Here, j=1. N corresponds to N range compression processors, respectively. [Area j-i] is an azimuth compression processor (1) rather than a range compression processor (j).
5, which connects the range compression processor and azimuth compression processor in FIG.
transferred via the linkage path. With this data transfer.

Data in the X direction is transposed in the y direction for each region, and each azimuth compression processor collects all data in the azimuth direction. This data transfer process between each range compression processor and each azimuth compression processor corresponds to the 12 corner turns in FIG. For M azimuth compression processors, each
From region X1 to region XH shown in FIG. 5, the formula (7
) are executed in parallel. That is, data gx+ (x+ y)l (i==1
．． The azimuth compression processor (I) performs fast Fourier transform (FFT) in the y direction on M), and performs a product operation of the result and the azimuth reference function Fy (h2(y)). This result is subjected to inverse fast Fourier transform (IFFT), and the processing is completed. The calculation results for each region in FIG. 5 are transferred for each region to the multi-look addition processor via the 6 inter-processor linkage paths in FIG. 1, and are integrated into - images. Note that it is also possible to omit this multi-look addition processor and use the arithmetic control section instead.
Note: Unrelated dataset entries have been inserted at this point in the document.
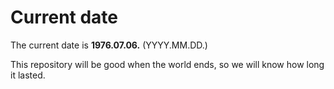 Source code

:# Current date

The current date is **1976.07.06.** (YYYY.MM.DD.)

This repository will be good when the world ends, so we will know how long it lasted. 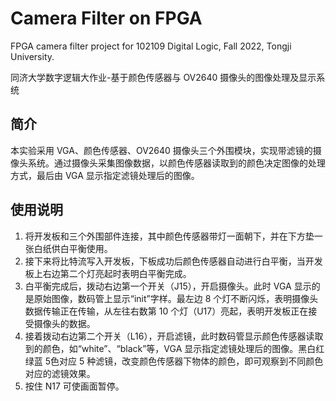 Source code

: # Camera Filter on FPGA

FPGA camera filter project for 102109 Digital Logic, Fall 2022, Tongji University.

同济大学数字逻辑大作业-基于颜色传感器与 OV2640 摄像头的图像处理及显示系统

## 简介

本实验采用 VGA、颜色传感器、OV2640 摄像头三个外围模块，实现带滤镜的摄像头系统。通过摄像头采集图像数据，以颜色传感器读取到的颜色决定图像的处理方式，最后由 VGA 显示指定滤镜处理后的图像。

## **使用说明**

1. 将开发板和三个外围部件连接，其中颜色传感器带灯一面朝下，并在下方垫一张白纸供白平衡使用。
2. 接下来将比特流写入开发板，下板成功后颜色传感器自动进行白平衡，当开发板上右边第二个灯亮起时表明白平衡完成。
3. 白平衡完成后，拨动右边第一个开关（J15），开启摄像头。此时 VGA 显示的是原始图像，数码管上显示“init”字样。最左边 8 个灯不断闪烁，表明摄像头数据传输正在传输，从左往右数第 10 个灯（U17）亮起，表明开发板正在接受摄像头的数据。
4. 接着拨动右边第二个开关（L16），开启滤镜，此时数码管显示颜色传感器读取到的颜色，如“white”、“black”等，VGA 显示指定滤镜处理后的图像。黑白红绿蓝 5色对应 5 种滤镜，改变颜色传感器下物体的颜色，即可观察到不同颜色对应的滤镜效果。
5. 按住 N17 可使画面暂停。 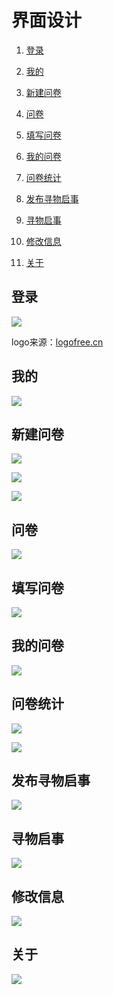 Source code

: # 界面设计

1. [登录](#登录)

2. [我的](#我的)

3. [新建问卷](#新建问卷)

4. [问卷](#问卷)

5. [填写问卷](#填写问卷)

6. [我的问卷](#我的问卷)

7. [问卷统计](#问卷统计)

8. [发布寻物启事](#发布寻物启事)

9. [寻物启事](#寻物启事)

10. [修改信息](#修改信息)

11. [关于](#关于)

## 登录

![](UI_image/login.png)

logo来源：[logofree.cn](http://www.logofree.cn/)
## 我的

![](UI_image/mine.png)

## 新建问卷

![](UI_image/newQuestionaire1.png)

![](UI_image/newQuestionaire2.png)

![](UI_image/newQuestionaire3.png)

## 问卷

![](UI_image/lostList.png)

## 填写问卷

![](UI_image/answerQuestionaire.png)

## 我的问卷

![](UI_image/myQuestion1.png)

## 问卷统计

![](UI_image/statistics1.png)

![](UI_image/statistics2.png)

## 发布寻物启事

![](UI_image/newLost.png)

## 寻物启事

![](UI_image/lostList.png)

## 修改信息

![](UI_image/modifyUserInfo.png)

## 关于

![](UI_image/about.png)
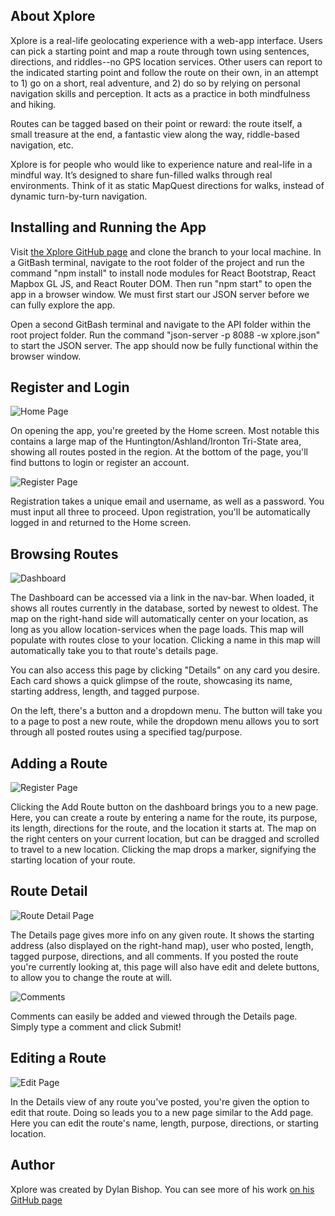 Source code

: ## About Xplore

Xplore is a real-life geolocating experience with a web-app interface. Users can pick a starting point and map a route through town using sentences, directions, and riddles--no GPS location services. Other users can report to the indicated starting point and follow the route on their own, in an attempt to 1) go on a short, real adventure, and 2) do so by relying on personal navigation skills and perception. It acts as a practice in both mindfulness and hiking.

Routes can be tagged based on their point or reward: the route itself, a small treasure at the end, a fantastic view along the way, riddle-based navigation, etc.

Xplore is for people who would like to experience nature and real-life in a mindful way. It’s designed to share fun-filled walks through real environments. Think of it as static MapQuest directions for walks, instead of dynamic turn-by-turn navigation. 

## Installing and Running the App

Visit [the Xplore GitHub page](https://github.com/dylbyl/xplore) and clone the branch to your local machine. In a GitBash terminal, navigate to the root folder of the project and run the command "npm install" to install node modules for React Bootstrap, React Mapbox GL JS, and React Router DOM. Then run "npm start" to open the app in a browser window. We must first start our JSON server before we can fully explore the app.

Open a second GitBash terminal and navigate to the API folder within the root project folder. Run the command "json-server -p 8088 -w xplore.json" to start the JSON server. The app should now be fully functional within the browser window.

## Register and Login

![Home Page](src/components/images/home.png)

On opening the app, you're greeted by the Home screen. Most notable this contains a large map of the Huntington/Ashland/Ironton Tri-State area, showing all routes posted in the region. At the bottom of the page, you'll find buttons to login or register an account.

![Register Page](src/components/images/register.png)

Registration takes a unique email and username, as well as a password. You must input all three to proceed. Upon registration, you'll be automatically logged in and returned to the Home screen.

## Browsing Routes

![Dashboard](src/components/images/dash.png)

The Dashboard can be accessed via a link in the nav-bar. When loaded, it shows all routes currently in the database, sorted by newest to oldest. The map on the right-hand side will automatically center on your location, as long as you allow location-services when the page loads. This map will populate with routes close to your location. Clicking a name in this map will automatically take you to that route's details page. 

You can also access this page by clicking "Details" on any card you desire. Each card shows a quick glimpse of the route, showcasing its name, starting address, length, and tagged purpose.

On the left, there's a button and a dropdown menu. The button will take you to a page to post a new route, while the dropdown menu allows you to sort through all posted routes using a specified tag/purpose.

## Adding a Route

![Register Page](src/components/images/new-route.png)

Clicking the Add Route button on the dashboard brings you to a new page. Here, you can create a route by entering a name for the route, its purpose, its length, directions for the route, and the location it starts at. The map on the right centers on your current location, but can be dragged and scrolled to travel to a new location. Clicking the map drops a marker, signifying the starting location of your route.

## Route Detail

![Route Detail Page](src/components/images/view-route.png)

The Details page gives more info on any given route. It shows the starting address (also displayed on the right-hand map), user who posted, length, tagged purpose, directions, and all comments. If you posted the route you're currently looking at, this page will also have edit and delete buttons, to allow you to change the route at will.

![Comments](src/components/images/comment.png)

Comments can easily be added and viewed through the Details page. Simply type a comment and click Submit!

## Editing a Route

![Edit Page](src/components/images/edit-route.png)

In the Details view of any route you've posted, you're given the option to edit that route. Doing so leads you to a new page similar to the Add page. Here you can edit the route's name, length, purpose, directions, or starting location.

## Author

Xplore was created by Dylan Bishop. You can see more of his work [on his GitHub page](https://github.com/dylbyl) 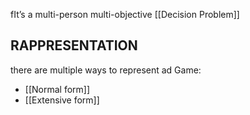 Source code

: fIt’s a multi-person multi-objective [[Decision Problem]]

## RAPPRESENTATION
there are multiple ways to represent ad Game:

- [[Normal form]]
- [[Extensive form]]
FIG. 7 shows a processor configuration common to the range compression processor, azimuth compression processor, and multi-look addition processor. The host interface 13 controls data transfer with the calculation control unit (Fig. 1).
It receives data to the buffer memory of 14 or transmits data from the buffer memory of 14. The 15 processing units are FFT.

Performs IFFT or multiplication with a reference function.

The input/output channels 1 to n are used for data transmission with other processors having the same structure as in FIG. 7, and each of the 17 input/output channels is as follows.
Data is transmitted and received between either the 18 buffer memories 1 or the 18 buffer memories 2 and the buffer memories of other linked optical processors. These n input/output channels operate simultaneously in parallel, and also operate in parallel with the 15 arithmetic processors. Switch SW 19 switches the 18 buffer memory areas accessed by each of the 17 input/output channels, and switches between the 18 buffer memory areas accessed by the 15 arithmetic processors and the 17 input/output channels alternately.
Controlled by 0 switch controller. The 16 memories store programs and data used by the 15 processors.

In FIG. 1, the connections between the two range compression processors, the three azimuth compression processors, and the four multi-look addition processors are made by interconnecting the input and output channels in FIG. The 17 input/output channels may be either parallel transmission or serial transmission. In the inter-processor connection path shown in Figure 1, 5.6, the direction of data transfer is fixed, and data is transmitted unidirectionally from the range compression processor to the azimuth compression processor, and from the azimuth compression processor to the multi-look addition processor. . Therefore, in a connection between processors, one output channel is always connected to the other input channel.

FIG. 8 shows the temporal relationship between the operations of each part in FIGS. 1 and 7. In FIG. 1, from the arithmetic control unit 1, the range compression processor 2, the inter-processor data linkage channel 5, the azimuth compression processor 3, the inter-processor data linkage channel 6, and the multi-look addition processor 4. Data is transmitted, and FIG. 8 shows the flow of pipeline processing related to data transmission and processing during this time. T from T1
Up to 9 are divisions on the time axis, and from T1 to T7, - different processes are completed.

At T1, data is transmitted from the arithmetic control section 1 to the host interface (FIG. 7, 13) of each of the two range compression processors, and is stored in the 14 buffer memories 1 dedicated to the interface.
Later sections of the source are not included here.